The beauty of an artisan’s hands threading a wooden shuttle through thousands of hand-spun cotton strings is beyond definition, as is the cadence of a foot pushing a pedal loom while two strong arms run the weft shuttle up and down. You might look at nimble, swift fingers knotting nine-meter-long strings of cotton into a macramé shawl, or at a potter’s biceps contracting while mixing some Oaxacan dark clay, just like a baker would knead the dough, and be left speechless at the mastery these simple movements communicate.

This year we’ve had the privilege of partnering with master artisans from the four corners of Mexico and Morocco; weavers, ceramicists, coppersmiths, hatmakers, and designers who passionately create original crafts that bring so much color and soul into our homes and lives. There’s no better time than Christmas Day, as we unwrap the beautiful and exciting gifts received from loved ones, to think about the source of these items, the process of their creation, and the lives touched by purchasing them. 

Working with Indigenous Communities

We caught up with two of our partners, Carol Schoch and Taller Maya, to chat about their work with indigenous communities and the ways in which they support them, from helping them price their work to modernizing craft processes and designs to improving their work conditions. 

Taller Maya has been working with artisan collectives around the Yucatán peninsula for almost twenty years, to maintain ancestral indigenous traditions alive, while Carol retired from her career in finance to pursue her passion for Mexican craftsmanship and textile design, and has been working closely with local artisans since. 

Q: Tell us about your work with artisans

C.S.: When I decided to become a designer, I traveled around Mexico to learn about my country’s crafts and the people who perfected them over hundreds of years.
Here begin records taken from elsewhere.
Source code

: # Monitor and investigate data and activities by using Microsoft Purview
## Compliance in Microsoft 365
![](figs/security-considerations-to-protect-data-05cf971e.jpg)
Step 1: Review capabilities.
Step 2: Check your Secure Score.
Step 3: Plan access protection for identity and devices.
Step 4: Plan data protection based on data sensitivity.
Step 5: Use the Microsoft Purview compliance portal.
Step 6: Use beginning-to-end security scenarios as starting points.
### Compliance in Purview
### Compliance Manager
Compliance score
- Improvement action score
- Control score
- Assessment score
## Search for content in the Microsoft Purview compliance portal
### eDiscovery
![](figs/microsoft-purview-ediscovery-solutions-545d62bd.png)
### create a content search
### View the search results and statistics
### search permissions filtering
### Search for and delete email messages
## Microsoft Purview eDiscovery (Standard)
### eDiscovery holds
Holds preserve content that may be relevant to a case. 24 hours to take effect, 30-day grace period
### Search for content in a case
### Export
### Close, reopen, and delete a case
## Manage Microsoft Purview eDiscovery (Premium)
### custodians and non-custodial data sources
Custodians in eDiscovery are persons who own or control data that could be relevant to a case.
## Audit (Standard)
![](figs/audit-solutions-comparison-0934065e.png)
I believe that any designer has to understand what the production process is like in order to create a successful product, and this understanding can only come from working closely with the artisans.

T.M.: We don’t use a top-down approach where a designer shows up with a sketch and tells the artisan to make it. Rather, we visit them in their workshops, work with them on prototypes of the product, and test what does or doesn’t work once the design comes off the page. 

Q: How involved are the artisans in developing new techniques and new designs?? 

C.S.: Artisans have been specializing in certain products or techniques for generations, and they know what sells in tourist markets, so why would they veer their course? But of course, taste is in continuous evolution, so it’s vital that we work with artisans to help them look beyond what’s been done so far, whilst still respecting traditions. So, I definitely involve them in the process. I come with my own ideas, and they share theirs, it’s a dialogue. 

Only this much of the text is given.